T.I. saying that he attends his 18-year-old daughter's gynecologist appointments to verify that she is still a virgin had the internet going nuts and might be the cause of a new law put into action, if two lawmakers from New York have anything to do with it.

State Sen. Roxanne Persaud (D-Brooklyn) and Assemblywoman Michaelle Solages (D-Nassau), recently introduced new legislation that would prohibit physicians from performing “virginity examinations,” reports PageSix on Thursday (Nov. 28).

Their new bill argues such checkups are abusive and could have detrimental effects. “These examinations are not only a violation of women’s and girls’ human rights, but in cases of rape, can cause additional pain and mimic the original act of sexual violence, leading to re-experience, re-traumatization and re-victimization,” the bill reads.
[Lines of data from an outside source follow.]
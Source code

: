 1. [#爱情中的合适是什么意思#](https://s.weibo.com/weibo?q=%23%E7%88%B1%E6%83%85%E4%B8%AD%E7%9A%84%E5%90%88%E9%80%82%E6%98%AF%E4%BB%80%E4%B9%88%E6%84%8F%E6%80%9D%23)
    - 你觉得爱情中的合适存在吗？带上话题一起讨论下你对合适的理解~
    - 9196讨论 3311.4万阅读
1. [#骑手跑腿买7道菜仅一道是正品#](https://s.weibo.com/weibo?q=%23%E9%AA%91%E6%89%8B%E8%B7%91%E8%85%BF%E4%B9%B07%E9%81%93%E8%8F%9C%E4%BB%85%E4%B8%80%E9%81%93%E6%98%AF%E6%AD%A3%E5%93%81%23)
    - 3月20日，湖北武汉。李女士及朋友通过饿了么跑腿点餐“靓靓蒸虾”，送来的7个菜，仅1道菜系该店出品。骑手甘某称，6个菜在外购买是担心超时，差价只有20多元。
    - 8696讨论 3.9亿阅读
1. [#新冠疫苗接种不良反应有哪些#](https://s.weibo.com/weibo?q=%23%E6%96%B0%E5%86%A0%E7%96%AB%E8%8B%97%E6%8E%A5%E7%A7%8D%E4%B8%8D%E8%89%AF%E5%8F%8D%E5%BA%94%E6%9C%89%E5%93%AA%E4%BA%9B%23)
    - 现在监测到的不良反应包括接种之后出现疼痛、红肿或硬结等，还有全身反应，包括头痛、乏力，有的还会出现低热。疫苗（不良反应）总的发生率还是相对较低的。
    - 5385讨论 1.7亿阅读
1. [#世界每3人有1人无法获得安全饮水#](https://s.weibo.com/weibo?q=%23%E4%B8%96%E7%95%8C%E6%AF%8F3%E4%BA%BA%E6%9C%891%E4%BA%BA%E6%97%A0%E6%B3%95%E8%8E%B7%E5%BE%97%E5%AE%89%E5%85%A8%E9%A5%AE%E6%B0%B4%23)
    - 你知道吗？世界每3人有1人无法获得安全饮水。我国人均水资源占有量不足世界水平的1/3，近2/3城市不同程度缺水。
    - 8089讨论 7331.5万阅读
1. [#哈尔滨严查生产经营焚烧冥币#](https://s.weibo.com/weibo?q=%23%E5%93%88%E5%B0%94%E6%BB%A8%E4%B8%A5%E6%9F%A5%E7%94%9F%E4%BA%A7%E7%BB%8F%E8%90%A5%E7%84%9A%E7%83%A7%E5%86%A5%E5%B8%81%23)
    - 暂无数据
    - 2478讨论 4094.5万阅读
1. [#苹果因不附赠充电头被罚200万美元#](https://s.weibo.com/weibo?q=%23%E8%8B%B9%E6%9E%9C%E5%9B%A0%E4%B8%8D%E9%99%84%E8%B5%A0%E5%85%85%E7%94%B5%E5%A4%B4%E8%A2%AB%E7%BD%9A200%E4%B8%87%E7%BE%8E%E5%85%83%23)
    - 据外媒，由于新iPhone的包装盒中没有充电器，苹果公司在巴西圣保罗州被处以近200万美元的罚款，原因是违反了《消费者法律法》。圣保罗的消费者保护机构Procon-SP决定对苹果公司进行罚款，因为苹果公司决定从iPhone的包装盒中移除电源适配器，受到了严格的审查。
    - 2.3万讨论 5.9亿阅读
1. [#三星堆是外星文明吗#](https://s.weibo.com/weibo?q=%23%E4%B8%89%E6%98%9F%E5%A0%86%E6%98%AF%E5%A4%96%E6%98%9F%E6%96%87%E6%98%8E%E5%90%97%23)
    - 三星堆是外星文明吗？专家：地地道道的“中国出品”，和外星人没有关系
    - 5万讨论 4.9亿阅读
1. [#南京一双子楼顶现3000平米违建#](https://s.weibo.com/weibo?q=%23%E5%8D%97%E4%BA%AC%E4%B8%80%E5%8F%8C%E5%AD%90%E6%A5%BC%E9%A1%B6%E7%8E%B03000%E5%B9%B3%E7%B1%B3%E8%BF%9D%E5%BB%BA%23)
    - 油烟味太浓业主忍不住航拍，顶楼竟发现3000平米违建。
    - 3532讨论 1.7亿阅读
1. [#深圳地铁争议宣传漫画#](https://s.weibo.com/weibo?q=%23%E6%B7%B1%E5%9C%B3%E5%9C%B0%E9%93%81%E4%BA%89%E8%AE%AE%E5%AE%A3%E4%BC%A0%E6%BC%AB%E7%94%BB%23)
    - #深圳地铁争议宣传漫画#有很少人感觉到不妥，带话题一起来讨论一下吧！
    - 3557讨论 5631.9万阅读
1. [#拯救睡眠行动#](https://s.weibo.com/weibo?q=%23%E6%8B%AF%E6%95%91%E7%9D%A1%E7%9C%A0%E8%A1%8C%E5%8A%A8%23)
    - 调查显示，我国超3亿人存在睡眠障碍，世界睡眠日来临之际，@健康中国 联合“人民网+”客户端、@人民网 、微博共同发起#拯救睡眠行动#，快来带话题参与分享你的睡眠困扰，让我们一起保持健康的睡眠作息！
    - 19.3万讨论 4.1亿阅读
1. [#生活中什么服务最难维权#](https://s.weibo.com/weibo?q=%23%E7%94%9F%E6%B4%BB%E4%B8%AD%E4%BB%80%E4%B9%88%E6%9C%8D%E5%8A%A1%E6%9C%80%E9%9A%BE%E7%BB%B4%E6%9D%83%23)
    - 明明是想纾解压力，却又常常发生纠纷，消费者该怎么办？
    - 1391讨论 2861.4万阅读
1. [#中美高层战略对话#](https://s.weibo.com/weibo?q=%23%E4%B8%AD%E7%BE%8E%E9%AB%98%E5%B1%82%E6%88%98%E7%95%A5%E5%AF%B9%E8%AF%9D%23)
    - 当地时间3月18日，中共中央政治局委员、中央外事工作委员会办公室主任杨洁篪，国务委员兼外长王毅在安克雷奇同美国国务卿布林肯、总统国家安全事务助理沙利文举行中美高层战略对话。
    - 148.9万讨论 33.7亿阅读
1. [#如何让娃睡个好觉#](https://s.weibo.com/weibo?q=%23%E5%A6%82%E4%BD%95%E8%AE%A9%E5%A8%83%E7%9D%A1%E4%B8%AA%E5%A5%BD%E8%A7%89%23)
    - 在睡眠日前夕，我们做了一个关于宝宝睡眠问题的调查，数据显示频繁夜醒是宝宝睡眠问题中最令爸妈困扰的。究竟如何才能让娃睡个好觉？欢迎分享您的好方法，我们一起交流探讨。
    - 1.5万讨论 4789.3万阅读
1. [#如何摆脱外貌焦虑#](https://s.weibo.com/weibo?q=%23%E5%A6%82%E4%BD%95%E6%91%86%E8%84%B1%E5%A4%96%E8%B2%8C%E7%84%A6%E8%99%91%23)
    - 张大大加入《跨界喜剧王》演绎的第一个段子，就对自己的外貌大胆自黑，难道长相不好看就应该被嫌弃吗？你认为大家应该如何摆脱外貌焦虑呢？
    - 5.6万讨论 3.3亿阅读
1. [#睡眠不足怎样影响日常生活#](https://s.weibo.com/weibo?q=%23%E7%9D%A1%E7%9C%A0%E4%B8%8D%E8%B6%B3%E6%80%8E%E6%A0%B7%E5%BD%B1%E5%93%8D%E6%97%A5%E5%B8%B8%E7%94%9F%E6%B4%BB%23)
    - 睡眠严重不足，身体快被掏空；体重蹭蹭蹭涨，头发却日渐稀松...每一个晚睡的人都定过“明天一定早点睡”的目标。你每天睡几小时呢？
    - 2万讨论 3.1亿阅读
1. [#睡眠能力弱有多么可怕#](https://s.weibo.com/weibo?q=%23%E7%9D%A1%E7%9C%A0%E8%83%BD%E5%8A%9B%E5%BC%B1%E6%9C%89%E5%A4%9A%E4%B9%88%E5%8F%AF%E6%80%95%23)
“It’s misogynistic, it’s appalling,” Solages recently told the New York Post. “I was horrified to see this was happening. If a celebrity can impose his power to ensure his 18-year-old daughter gets checked, imagine what can be done in households across New York state?”

Earlier this month, Tip caused a stir with his controversial statements on the Ladies Like Us Podcast, when talking about his daughter Deyjah. “Not only have we had the conversation, we have yearly trips to the gynecologist to check her hymen,” he revealed.

The Atlanta rapper has since addressed the comments on Jada Pinkett-Smith's Red Table Talk.

"Firstly, I came to clear up any misconceptions that have been surrounding how we interact and parent and what is appropriate and inappropriate," T.I. began. "I think all of this surrounds a conversation that I was having in a very joking manner when asked how do I deal with parenting in this day and age. And so I just began to—you know, from a place of truth, I began to embellish and exaggerate. And I think that a lot of people kind of like, took it extremely literal. Because if you put any of my reputation by like who I am as a father and who I've been, I honestly thought people knew me better than that."

The episode of the podcast that caused the uproar has since been deleted.